[Stored data]
# # # # # # #
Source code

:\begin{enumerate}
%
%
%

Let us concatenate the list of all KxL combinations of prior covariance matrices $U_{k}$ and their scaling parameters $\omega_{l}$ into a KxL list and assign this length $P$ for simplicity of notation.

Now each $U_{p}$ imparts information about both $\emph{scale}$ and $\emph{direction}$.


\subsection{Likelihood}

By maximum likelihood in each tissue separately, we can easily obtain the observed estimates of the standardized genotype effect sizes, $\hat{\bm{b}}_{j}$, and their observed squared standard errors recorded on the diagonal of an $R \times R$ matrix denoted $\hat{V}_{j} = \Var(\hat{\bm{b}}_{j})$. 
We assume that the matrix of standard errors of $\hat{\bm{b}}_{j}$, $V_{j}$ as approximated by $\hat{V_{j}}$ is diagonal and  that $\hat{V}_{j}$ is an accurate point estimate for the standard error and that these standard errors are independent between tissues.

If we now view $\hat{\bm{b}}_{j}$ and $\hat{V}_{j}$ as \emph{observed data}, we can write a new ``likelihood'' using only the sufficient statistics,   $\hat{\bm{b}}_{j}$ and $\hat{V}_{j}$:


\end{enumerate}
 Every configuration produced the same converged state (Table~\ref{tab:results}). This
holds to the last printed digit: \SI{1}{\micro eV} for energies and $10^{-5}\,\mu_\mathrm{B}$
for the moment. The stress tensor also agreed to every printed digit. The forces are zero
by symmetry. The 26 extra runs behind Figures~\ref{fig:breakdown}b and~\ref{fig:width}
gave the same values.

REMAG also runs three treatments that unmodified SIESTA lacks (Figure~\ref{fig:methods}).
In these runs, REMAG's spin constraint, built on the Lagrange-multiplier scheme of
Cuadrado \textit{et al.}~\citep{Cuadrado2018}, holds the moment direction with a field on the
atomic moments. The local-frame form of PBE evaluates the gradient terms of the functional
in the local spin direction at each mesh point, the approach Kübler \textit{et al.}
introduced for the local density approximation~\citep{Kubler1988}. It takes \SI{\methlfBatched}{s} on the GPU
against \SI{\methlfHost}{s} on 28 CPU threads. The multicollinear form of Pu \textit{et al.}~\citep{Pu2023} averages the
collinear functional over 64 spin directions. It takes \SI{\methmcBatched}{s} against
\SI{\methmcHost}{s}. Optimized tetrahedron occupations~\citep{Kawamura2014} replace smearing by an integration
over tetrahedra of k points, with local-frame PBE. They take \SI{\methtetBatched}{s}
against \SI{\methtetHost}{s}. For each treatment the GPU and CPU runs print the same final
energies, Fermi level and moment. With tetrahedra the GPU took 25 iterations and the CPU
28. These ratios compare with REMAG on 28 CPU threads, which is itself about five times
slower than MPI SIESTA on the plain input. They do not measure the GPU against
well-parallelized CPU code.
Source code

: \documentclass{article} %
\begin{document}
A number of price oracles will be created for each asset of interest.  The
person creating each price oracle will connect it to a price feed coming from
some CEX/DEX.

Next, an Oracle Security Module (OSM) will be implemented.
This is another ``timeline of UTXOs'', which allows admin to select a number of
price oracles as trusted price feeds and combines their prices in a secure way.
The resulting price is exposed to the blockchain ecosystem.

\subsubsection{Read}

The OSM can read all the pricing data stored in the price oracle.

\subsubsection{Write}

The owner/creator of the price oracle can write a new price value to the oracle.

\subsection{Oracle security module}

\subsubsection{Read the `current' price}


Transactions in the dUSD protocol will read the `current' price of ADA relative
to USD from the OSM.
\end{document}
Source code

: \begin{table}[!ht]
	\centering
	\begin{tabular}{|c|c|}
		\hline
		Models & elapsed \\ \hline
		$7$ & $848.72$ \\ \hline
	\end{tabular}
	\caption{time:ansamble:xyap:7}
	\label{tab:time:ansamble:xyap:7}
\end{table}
# # # # # # #
== Problem to work on ==
Could you return all lines from the data above that contain the string "energies"?

== Answer to the problem ==
holds to the last printed digit: \SI{1}{\micro eV} for energies and $10^{-5}\,\mu_\mathrm{B}$
energies, Fermi level and moment. With tetrahedra the GPU took 25 iterations and the CPU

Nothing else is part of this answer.